● **DESCRIPTION OF THE TASK**:
Give the entries again exactly as they appear, but without the images.

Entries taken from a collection

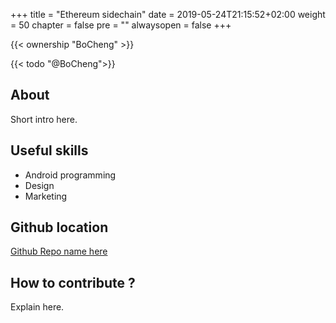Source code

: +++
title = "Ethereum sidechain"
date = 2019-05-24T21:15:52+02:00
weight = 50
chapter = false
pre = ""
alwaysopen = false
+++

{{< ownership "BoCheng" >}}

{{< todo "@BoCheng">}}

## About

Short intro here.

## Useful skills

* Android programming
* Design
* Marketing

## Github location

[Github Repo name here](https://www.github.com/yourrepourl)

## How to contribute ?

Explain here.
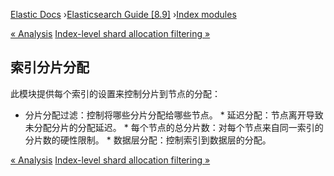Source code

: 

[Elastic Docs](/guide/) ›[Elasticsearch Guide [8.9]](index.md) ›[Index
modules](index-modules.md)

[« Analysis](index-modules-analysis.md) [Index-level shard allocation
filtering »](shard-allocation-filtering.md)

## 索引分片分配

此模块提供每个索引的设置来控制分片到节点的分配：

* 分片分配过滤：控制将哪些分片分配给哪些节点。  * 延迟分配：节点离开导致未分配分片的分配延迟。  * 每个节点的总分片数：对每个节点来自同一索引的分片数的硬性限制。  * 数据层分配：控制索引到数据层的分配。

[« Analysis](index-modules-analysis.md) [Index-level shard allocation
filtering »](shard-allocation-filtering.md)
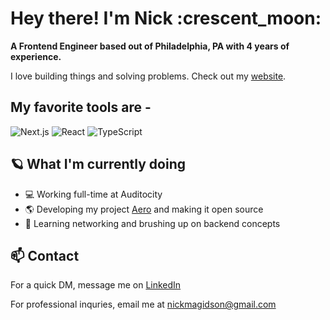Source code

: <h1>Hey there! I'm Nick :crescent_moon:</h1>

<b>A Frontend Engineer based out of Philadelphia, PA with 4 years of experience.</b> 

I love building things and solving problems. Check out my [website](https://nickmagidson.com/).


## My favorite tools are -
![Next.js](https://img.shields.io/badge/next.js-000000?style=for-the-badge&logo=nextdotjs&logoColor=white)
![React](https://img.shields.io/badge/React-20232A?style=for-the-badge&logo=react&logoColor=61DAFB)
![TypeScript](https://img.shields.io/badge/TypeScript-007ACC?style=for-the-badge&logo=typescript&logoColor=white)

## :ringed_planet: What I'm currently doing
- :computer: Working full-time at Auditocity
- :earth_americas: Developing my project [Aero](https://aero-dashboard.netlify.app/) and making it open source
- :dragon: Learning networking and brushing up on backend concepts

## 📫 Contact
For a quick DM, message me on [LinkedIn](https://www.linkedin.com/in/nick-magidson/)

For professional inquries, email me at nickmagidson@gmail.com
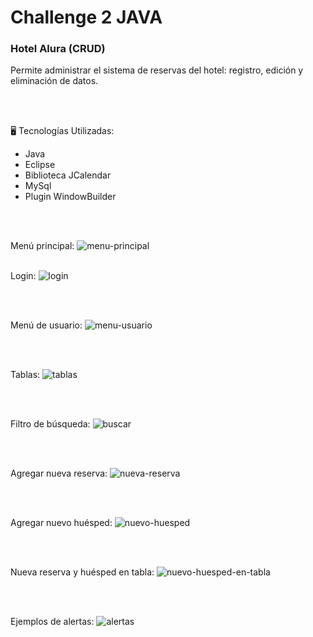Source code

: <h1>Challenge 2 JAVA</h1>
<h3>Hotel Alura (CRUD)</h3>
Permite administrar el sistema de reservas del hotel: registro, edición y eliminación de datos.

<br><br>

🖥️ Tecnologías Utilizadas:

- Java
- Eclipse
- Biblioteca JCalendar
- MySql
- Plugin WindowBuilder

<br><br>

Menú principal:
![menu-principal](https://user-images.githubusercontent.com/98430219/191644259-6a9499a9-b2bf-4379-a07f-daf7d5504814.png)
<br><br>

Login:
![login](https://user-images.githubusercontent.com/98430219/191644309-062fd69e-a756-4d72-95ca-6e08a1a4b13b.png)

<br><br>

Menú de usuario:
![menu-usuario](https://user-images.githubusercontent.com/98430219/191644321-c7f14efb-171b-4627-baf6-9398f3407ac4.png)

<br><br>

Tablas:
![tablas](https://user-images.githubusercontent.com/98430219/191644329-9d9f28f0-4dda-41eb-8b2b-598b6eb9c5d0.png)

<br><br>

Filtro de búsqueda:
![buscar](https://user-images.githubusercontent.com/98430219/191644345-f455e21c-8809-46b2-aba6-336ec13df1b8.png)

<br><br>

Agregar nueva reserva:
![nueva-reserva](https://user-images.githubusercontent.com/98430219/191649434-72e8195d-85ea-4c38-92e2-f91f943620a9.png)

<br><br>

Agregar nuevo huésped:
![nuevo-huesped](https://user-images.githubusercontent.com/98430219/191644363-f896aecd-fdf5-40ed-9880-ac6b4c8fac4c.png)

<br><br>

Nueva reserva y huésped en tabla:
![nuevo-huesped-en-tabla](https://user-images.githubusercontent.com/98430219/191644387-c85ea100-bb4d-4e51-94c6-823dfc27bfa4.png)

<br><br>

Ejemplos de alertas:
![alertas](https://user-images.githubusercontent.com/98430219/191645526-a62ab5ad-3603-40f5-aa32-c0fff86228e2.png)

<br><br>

● **RESPONSE TO THE EXERCISE**:
Source code

: +++
title = "Ethereum sidechain"
date = 2019-05-24T21:15:52+02:00
weight = 50
chapter = false
pre = ""
alwaysopen = false
+++

{{< ownership "BoCheng" >}}

{{< todo "@BoCheng">}}

## About

Short intro here.

## Useful skills

* Android programming
* Design
* Marketing

## Github location

[Github Repo name here](https://www.github.com/yourrepourl)

## How to contribute ?

Explain here.
Source code

: 

[Elastic Docs](/guide/) ›[Elasticsearch Guide [8.9]](index.md) ›[Index
modules](index-modules.md)

[« Analysis](index-modules-analysis.md) [Index-level shard allocation
filtering »](shard-allocation-filtering.md)

## 索引分片分配

此模块提供每个索引的设置来控制分片到节点的分配：

* 分片分配过滤：控制将哪些分片分配给哪些节点。  * 延迟分配：节点离开导致未分配分片的分配延迟。  * 每个节点的总分片数：对每个节点来自同一索引的分片数的硬性限制。  * 数据层分配：控制索引到数据层的分配。

[« Analysis](index-modules-analysis.md) [Index-level shard allocation
filtering »](shard-allocation-filtering.md)
Source code

: <h1>Hey there! I'm Nick :crescent_moon:</h1>

<b>A Frontend Engineer based out of Philadelphia, PA with 4 years of experience.</b> 

I love building things and solving problems. Check out my [website](https://nickmagidson.com/).


## My favorite tools are -
![Next.js](https://img.shields.io/badge/next.js-000000?style=for-the-badge&logo=nextdotjs&logoColor=white)
![React](https://img.shields.io/badge/React-20232A?style=for-the-badge&logo=react&logoColor=61DAFB)
![TypeScript](https://img.shields.io/badge/TypeScript-007ACC?style=for-the-badge&logo=typescript&logoColor=white)

## :ringed_planet: What I'm currently doing
- :computer: Working full-time at Auditocity
- :earth_americas: Developing my project [Aero](https://aero-dashboard.netlify.app/) and making it open source
- :dragon: Learning networking and brushing up on backend concepts

## 📫 Contact
For a quick DM, message me on [LinkedIn](https://www.linkedin.com/in/nick-magidson/)

For professional inquries, email me at nickmagidson@gmail.com
Source code

: <h1>Challenge 2 JAVA</h1>
<h3>Hotel Alura (CRUD)</h3>
Permite administrar el sistema de reservas del hotel: registro, edición y eliminación de datos.

<br><br>

🖥️ Tecnologías Utilizadas:

- Java
- Eclipse
- Biblioteca JCalendar
- MySql
- Plugin WindowBuilder

<br><br>

Menú principal:
![menu-principal](https://user-images.githubusercontent.com/98430219/191644259-6a9499a9-b2bf-4379-a07f-daf7d5504814.png)
<br><br>

Login:
![login](https://user-images.githubusercontent.com/98430219/191644309-062fd69e-a756-4d72-95ca-6e08a1a4b13b.png)

<br><br>

Menú de usuario:
![menu-usuario](https://user-images.githubusercontent.com/98430219/191644321-c7f14efb-171b-4627-baf6-9398f3407ac4.png)

<br><br>

Tablas:
![tablas](https://user-images.githubusercontent.com/98430219/191644329-9d9f28f0-4dda-41eb-8b2b-598b6eb9c5d0.png)

<br><br>

Filtro de búsqueda:
![buscar](https://user-images.githubusercontent.com/98430219/191644345-f455e21c-8809-46b2-aba6-336ec13df1b8.png)

<br><br>

Agregar nueva reserva:
![nueva-reserva](https://user-images.githubusercontent.com/98430219/191649434-72e8195d-85ea-4c38-92e2-f91f943620a9.png)

<br><br>

Agregar nuevo huésped:
![nuevo-huesped](https://user-images.githubusercontent.com/98430219/191644363-f896aecd-fdf5-40ed-9880-ac6b4c8fac4c.png)

<br><br>

Nueva reserva y huésped en tabla:
![nuevo-huesped-en-tabla](https://user-images.githubusercontent.com/98430219/191644387-c85ea100-bb4d-4e51-94c6-823dfc27bfa4.png)

<br><br>

Ejemplos de alertas:
![alertas](https://user-images.githubusercontent.com/98430219/191645526-a62ab5ad-3603-40f5-aa32-c0fff86228e2.png)

<br><br>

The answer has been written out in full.